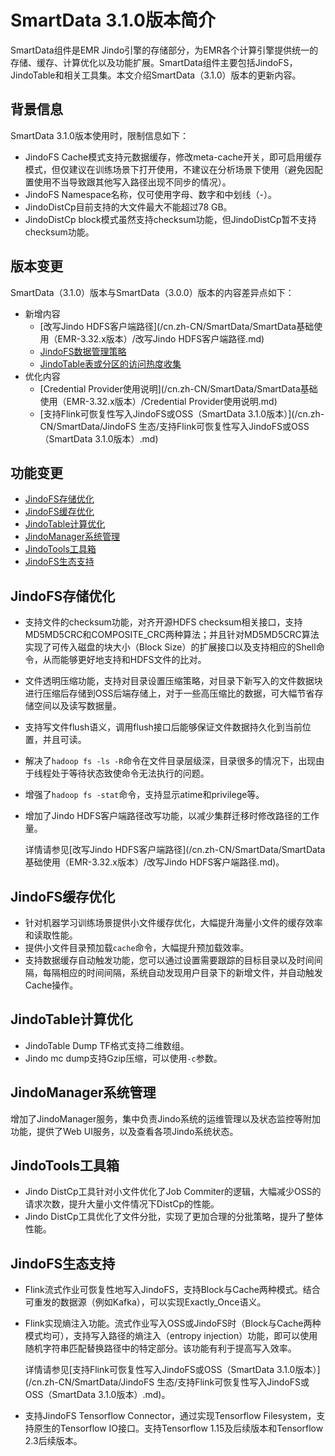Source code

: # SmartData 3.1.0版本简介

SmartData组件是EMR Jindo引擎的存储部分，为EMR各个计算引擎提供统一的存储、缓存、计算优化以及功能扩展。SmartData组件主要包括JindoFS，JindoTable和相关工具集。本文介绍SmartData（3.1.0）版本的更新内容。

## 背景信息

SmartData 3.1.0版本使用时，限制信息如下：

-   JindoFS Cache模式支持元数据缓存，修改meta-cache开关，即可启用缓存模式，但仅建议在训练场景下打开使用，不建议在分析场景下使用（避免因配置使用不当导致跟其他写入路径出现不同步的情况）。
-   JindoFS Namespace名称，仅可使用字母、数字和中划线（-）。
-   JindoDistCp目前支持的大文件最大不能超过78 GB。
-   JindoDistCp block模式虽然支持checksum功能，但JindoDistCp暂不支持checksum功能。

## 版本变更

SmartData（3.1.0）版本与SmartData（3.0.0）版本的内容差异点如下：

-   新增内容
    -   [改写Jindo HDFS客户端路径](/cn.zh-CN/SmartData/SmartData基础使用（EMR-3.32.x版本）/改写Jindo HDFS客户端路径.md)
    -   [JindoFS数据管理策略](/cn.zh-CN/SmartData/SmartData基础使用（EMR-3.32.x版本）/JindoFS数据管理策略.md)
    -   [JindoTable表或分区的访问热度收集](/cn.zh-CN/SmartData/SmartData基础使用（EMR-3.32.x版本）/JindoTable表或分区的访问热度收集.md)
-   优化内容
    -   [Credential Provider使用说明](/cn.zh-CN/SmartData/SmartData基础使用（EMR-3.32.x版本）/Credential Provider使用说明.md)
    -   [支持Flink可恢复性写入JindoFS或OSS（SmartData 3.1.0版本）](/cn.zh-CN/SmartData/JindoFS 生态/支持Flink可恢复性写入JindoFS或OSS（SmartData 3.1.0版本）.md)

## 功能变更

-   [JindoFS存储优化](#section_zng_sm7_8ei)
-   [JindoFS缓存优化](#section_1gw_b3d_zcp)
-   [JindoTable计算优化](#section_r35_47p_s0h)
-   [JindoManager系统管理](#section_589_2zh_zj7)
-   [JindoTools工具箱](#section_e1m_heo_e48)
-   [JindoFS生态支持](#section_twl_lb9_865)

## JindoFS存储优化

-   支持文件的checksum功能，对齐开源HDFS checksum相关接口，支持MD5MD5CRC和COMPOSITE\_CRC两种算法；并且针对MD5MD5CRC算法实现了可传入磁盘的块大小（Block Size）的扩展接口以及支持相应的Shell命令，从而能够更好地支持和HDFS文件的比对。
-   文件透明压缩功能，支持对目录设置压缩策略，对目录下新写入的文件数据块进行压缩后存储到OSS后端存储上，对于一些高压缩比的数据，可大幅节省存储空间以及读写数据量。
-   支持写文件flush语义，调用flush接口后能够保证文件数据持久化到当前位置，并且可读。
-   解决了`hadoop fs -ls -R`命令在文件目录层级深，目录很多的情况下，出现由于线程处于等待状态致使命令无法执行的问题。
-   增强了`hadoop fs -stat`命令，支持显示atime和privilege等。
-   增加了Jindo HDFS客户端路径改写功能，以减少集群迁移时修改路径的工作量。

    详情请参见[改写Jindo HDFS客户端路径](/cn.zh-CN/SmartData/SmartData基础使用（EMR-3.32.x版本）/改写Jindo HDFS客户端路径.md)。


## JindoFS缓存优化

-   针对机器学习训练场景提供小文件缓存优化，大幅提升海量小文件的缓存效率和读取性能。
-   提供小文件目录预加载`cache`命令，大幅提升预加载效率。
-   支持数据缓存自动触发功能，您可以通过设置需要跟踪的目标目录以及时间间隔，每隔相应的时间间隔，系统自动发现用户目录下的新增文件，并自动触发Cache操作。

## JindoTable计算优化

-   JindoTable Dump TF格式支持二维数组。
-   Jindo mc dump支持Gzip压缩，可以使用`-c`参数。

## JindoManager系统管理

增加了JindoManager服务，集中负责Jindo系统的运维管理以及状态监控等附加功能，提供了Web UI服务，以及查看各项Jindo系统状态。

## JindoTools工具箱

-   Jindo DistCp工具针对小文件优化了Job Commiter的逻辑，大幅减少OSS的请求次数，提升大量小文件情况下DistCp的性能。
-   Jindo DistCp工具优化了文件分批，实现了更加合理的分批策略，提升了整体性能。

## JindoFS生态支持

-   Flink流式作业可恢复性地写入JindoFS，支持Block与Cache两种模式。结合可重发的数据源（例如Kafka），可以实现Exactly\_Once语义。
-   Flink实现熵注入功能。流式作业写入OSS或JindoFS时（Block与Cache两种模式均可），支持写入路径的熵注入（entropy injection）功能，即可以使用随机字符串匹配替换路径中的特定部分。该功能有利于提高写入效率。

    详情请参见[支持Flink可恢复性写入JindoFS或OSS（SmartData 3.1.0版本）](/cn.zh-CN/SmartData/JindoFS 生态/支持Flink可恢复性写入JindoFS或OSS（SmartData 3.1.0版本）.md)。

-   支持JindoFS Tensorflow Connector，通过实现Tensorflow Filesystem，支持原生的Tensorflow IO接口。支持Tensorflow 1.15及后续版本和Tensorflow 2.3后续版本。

□ □ □

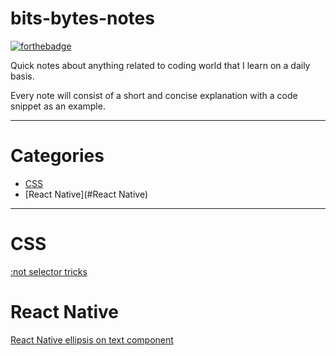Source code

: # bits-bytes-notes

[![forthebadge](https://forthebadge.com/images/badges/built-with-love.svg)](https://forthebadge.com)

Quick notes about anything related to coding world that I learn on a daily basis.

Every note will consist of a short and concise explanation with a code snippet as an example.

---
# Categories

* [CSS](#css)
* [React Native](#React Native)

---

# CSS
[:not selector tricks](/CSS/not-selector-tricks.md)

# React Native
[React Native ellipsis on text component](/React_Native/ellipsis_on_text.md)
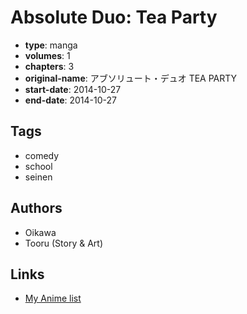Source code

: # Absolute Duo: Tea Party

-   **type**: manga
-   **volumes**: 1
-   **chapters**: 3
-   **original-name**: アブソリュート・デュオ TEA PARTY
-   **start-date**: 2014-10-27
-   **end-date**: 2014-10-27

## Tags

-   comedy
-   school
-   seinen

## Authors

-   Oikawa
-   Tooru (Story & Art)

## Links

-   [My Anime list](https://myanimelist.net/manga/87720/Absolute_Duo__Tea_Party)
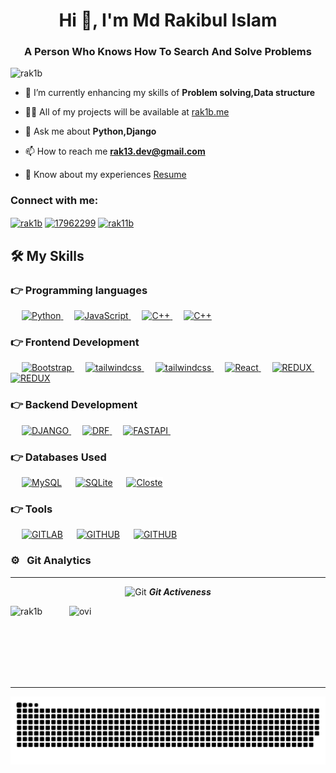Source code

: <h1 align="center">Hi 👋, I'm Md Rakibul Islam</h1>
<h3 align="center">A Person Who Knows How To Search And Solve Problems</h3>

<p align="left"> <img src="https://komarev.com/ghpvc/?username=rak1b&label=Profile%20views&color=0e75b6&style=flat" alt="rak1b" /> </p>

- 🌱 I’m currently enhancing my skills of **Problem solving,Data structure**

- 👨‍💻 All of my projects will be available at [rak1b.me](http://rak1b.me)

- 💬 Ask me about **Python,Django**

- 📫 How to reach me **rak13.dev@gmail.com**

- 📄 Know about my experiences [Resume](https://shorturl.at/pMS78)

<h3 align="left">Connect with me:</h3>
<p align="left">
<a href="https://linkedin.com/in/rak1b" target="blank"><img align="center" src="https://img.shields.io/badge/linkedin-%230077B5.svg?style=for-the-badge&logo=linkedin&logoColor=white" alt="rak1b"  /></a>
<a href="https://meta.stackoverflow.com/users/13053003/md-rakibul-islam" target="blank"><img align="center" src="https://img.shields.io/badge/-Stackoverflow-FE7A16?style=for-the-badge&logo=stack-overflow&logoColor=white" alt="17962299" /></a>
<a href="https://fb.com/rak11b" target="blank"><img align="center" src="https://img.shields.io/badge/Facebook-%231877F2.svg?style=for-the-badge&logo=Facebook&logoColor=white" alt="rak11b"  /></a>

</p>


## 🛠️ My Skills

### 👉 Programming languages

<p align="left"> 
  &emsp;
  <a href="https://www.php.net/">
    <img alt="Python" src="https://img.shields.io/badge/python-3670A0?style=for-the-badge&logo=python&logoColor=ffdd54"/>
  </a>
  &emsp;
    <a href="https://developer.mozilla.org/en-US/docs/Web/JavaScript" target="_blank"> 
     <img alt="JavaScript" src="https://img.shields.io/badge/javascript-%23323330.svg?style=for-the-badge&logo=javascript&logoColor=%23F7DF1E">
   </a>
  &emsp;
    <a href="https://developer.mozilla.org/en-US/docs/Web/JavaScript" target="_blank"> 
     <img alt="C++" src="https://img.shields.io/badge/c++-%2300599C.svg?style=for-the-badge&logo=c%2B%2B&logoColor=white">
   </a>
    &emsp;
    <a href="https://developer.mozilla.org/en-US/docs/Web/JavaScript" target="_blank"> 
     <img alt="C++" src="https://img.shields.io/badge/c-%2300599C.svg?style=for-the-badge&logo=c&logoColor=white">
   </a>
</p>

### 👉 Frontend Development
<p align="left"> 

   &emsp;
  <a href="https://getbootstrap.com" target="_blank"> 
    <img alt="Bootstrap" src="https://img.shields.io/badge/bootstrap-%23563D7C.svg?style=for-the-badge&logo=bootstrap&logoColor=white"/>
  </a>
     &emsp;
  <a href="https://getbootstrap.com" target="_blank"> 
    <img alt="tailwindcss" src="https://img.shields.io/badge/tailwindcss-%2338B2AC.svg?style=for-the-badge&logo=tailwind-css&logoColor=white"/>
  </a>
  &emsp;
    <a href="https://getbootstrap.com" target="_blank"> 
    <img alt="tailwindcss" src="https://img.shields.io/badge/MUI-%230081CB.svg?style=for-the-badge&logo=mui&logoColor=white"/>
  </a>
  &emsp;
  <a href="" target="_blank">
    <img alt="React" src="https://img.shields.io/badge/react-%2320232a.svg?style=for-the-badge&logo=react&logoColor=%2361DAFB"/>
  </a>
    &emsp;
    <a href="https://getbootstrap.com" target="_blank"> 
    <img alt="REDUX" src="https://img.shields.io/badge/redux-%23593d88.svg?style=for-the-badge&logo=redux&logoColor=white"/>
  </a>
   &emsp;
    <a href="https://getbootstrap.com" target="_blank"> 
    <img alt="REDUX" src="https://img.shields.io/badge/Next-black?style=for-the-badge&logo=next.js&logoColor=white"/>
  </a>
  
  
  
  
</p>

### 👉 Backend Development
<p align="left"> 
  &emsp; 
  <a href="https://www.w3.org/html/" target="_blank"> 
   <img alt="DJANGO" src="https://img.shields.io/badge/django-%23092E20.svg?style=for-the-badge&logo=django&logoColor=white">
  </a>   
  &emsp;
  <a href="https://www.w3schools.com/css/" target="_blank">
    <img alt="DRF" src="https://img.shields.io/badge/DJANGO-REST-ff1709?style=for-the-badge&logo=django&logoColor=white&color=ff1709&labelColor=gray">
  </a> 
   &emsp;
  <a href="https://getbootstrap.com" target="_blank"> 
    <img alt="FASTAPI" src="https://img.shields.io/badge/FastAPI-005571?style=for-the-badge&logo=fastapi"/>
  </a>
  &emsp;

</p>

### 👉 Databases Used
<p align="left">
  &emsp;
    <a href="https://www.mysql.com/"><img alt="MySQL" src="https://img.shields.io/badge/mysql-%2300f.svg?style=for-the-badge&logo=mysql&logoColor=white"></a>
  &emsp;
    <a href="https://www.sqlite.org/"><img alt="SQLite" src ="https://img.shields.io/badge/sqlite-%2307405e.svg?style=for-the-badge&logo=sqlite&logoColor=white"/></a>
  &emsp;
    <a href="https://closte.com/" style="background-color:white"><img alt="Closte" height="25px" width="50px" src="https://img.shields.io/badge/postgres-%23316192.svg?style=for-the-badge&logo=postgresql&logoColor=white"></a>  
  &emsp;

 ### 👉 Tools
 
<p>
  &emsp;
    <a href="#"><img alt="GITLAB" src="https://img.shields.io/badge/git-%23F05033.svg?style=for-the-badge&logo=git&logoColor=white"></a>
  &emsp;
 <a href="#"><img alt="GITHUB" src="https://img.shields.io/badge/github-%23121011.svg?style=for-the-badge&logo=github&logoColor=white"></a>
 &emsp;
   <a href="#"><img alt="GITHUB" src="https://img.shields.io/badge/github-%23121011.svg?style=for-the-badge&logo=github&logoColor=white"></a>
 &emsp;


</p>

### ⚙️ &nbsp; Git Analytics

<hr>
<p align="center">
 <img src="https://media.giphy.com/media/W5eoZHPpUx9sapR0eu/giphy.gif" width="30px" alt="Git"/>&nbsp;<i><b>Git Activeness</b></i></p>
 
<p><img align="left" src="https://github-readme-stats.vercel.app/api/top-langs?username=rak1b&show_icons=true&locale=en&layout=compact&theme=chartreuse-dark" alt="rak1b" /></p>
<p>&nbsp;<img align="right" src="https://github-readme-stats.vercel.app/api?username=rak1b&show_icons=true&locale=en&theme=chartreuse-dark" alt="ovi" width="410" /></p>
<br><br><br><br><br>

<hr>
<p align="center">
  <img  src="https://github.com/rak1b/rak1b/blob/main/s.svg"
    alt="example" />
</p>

□ □ □

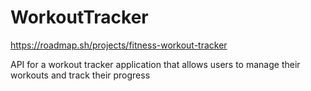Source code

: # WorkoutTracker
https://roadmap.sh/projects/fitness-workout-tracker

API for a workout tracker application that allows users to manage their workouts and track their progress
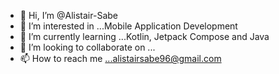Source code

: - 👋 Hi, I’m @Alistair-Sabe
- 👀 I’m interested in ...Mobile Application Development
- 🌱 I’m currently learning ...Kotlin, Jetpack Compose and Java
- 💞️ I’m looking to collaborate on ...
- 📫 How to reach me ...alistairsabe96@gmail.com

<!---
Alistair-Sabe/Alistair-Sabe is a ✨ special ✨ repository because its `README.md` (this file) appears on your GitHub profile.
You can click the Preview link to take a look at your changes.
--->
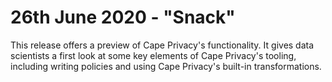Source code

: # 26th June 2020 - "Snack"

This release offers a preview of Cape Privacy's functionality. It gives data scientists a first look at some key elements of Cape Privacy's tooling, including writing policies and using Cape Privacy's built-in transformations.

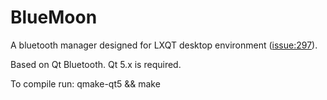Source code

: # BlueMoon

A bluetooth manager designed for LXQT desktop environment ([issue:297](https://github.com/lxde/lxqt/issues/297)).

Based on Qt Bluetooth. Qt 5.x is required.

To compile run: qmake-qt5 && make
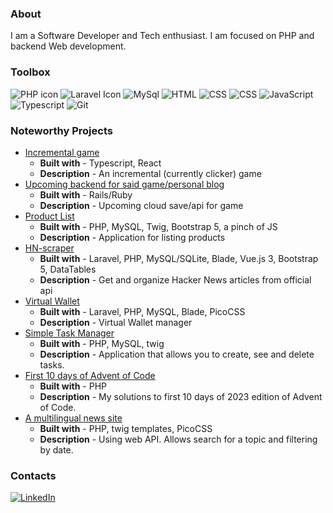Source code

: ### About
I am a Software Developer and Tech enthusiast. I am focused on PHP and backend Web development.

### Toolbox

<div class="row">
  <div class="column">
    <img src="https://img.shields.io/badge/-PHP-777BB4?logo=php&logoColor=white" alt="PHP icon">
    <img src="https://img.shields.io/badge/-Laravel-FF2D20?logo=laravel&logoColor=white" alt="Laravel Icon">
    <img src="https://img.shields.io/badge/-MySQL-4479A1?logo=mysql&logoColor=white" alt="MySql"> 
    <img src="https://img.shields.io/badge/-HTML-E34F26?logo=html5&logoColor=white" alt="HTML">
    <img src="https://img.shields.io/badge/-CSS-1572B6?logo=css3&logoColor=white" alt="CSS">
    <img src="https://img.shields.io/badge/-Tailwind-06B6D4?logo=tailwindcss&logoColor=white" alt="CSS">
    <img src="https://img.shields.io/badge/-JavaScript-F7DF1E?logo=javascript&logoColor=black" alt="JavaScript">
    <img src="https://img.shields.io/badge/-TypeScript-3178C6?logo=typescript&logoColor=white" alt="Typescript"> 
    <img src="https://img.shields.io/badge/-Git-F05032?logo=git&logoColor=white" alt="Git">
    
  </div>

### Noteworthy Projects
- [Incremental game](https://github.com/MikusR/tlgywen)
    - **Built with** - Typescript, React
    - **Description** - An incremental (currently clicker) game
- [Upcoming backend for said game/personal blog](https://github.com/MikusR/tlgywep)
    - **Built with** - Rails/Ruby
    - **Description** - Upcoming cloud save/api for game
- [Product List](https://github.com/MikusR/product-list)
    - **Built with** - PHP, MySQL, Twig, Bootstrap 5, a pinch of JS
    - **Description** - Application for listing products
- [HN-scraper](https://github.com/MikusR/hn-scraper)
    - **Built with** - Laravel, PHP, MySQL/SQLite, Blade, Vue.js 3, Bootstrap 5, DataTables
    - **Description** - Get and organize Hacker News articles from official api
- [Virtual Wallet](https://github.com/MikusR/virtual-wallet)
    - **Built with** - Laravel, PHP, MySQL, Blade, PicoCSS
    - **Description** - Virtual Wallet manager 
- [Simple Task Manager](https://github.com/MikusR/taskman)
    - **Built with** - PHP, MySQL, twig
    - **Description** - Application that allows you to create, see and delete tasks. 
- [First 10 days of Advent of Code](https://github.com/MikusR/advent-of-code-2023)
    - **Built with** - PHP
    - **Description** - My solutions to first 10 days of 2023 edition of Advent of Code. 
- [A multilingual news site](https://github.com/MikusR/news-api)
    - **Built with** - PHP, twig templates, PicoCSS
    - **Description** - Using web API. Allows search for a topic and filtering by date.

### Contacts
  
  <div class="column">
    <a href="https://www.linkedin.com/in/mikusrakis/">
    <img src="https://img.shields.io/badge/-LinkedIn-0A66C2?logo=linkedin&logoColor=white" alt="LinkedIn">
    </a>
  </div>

□ □ □

### What is required
In the records above, find every line that contains the word "reach" and copy it.

### Solution for this exercise
- 📫 How to reach me **rak13.dev@gmail.com**
- 📫 How to reach me ...alistairsabe96@gmail.com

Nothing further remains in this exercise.